Juso Chef Kühnert hatte an anderer Stelle sogar den stellvertretenden BMW-Betriebsrat daran erinnert, dass sogar die Verstaatlichung der Schlüsselindustrien in der Gewerkschaftssatzung stehe. Hier kam sogar etwas „Corbynismus“ zum Vorschein.
Das Forum Demokratische Linke 21 (DL21) um die Bundestagsabgeordnete Hilde Mattheis, eine Art Pro-Corbyn-Strömung in der SPD, hat dazu aufgerufen, die Partei möge sich hinter dem Vorstand „sammeln“. Doch was heißt das? Hinter welchem Vorstand? Einem, der für einen Bruch mit Scholz und Heil steht, oder einem, der in- und außerhalb der GroKo, Regierung und Opposition gleichzeitig zu sein verspricht?

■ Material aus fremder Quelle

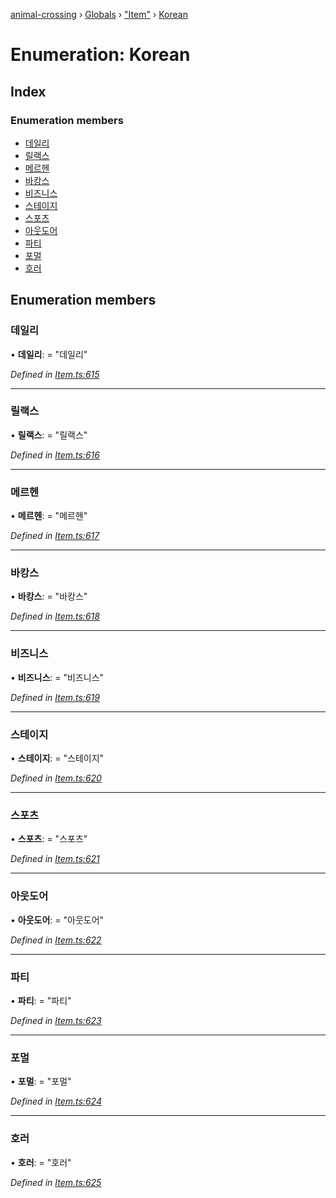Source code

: [animal-crossing](../README.md) › [Globals](../globals.md) › ["Item"](../modules/_item_.md) › [Korean](_item_.korean.md)

# Enumeration: Korean

## Index

### Enumeration members

* [데일리](_item_.korean.md#데일리)
* [릴랙스](_item_.korean.md#릴랙스)
* [메르헨](_item_.korean.md#메르헨)
* [바캉스](_item_.korean.md#바캉스)
* [비즈니스](_item_.korean.md#비즈니스)
* [스테이지](_item_.korean.md#스테이지)
* [스포츠](_item_.korean.md#스포츠)
* [아웃도어](_item_.korean.md#아웃도어)
* [파티](_item_.korean.md#파티)
* [포멀](_item_.korean.md#포멀)
* [호러](_item_.korean.md#호러)

## Enumeration members

###  데일리

• **데일리**: = "데일리"

*Defined in [Item.ts:615](https://github.com/Norviah/animal-crossing/blob/e8c2f7d/module/types/Item.ts#L615)*

___

###  릴랙스

• **릴랙스**: = "릴랙스"

*Defined in [Item.ts:616](https://github.com/Norviah/animal-crossing/blob/e8c2f7d/module/types/Item.ts#L616)*

___

###  메르헨

• **메르헨**: = "메르헨"

*Defined in [Item.ts:617](https://github.com/Norviah/animal-crossing/blob/e8c2f7d/module/types/Item.ts#L617)*

___

###  바캉스

• **바캉스**: = "바캉스"

*Defined in [Item.ts:618](https://github.com/Norviah/animal-crossing/blob/e8c2f7d/module/types/Item.ts#L618)*

___

###  비즈니스

• **비즈니스**: = "비즈니스"

*Defined in [Item.ts:619](https://github.com/Norviah/animal-crossing/blob/e8c2f7d/module/types/Item.ts#L619)*

___

###  스테이지

• **스테이지**: = "스테이지"

*Defined in [Item.ts:620](https://github.com/Norviah/animal-crossing/blob/e8c2f7d/module/types/Item.ts#L620)*

___

###  스포츠

• **스포츠**: = "스포츠"

*Defined in [Item.ts:621](https://github.com/Norviah/animal-crossing/blob/e8c2f7d/module/types/Item.ts#L621)*

___

###  아웃도어

• **아웃도어**: = "아웃도어"

*Defined in [Item.ts:622](https://github.com/Norviah/animal-crossing/blob/e8c2f7d/module/types/Item.ts#L622)*

___

###  파티

• **파티**: = "파티"

*Defined in [Item.ts:623](https://github.com/Norviah/animal-crossing/blob/e8c2f7d/module/types/Item.ts#L623)*

___

###  포멀

• **포멀**: = "포멀"

*Defined in [Item.ts:624](https://github.com/Norviah/animal-crossing/blob/e8c2f7d/module/types/Item.ts#L624)*

___

###  호러

• **호러**: = "호러"

*Defined in [Item.ts:625](https://github.com/Norviah/animal-crossing/blob/e8c2f7d/module/types/Item.ts#L625)*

Nur ersteres würde wirklich einen Schritt vorwärts darstellen. Es würde zugleich heftigsten Widerstand und Hetze nicht nur der bürgerlichen Presse und der Unionsparteien mit sich bringen –es könnte auch zu einem Bruch mit dem rechten Flügel der SPD führen und würde einen politischen Kampf um die Gewerkschaften erfordern. Wie selbst das Beispiel des weit linkeren Corbyn und seiner Massenunterstützung in Labour zeigt, werden sich der rechte Parteiflügel, die strikt sozialpartnerschaftliche Gewerkschaftsführung durch Kompromisse und Entgegenkommen nicht besänftigen lassen. Sie wird solche allenfalls annehmen, wenn sie sich zu schwach fühlt, die SPD unmittelbar wieder unter ihre Kontrolle zu kriegen.
Die Frage der Großen Koalition spielt dabei eine Schlüsselrolle. Jede Form der Fortsetzung oder auch „ergebnisoffenen Überprüfung“ wird letztlich den Rechten und RegierungssozialistInnen in die Hände spielen. Daher sollten die linken, gegen die Fortsetzung der Großen Koalition eingestellten Delegierten zum Parteitag jedes Rumeiern um die Koalitionsfrage ablehnen und die GroKo offen zu Grabe tragen. Damit hätten sie – nach Jahren der Unterordnung unter Kapital und Unionsparteien – etwas Positives für die ArbeiterInnenklasse getan.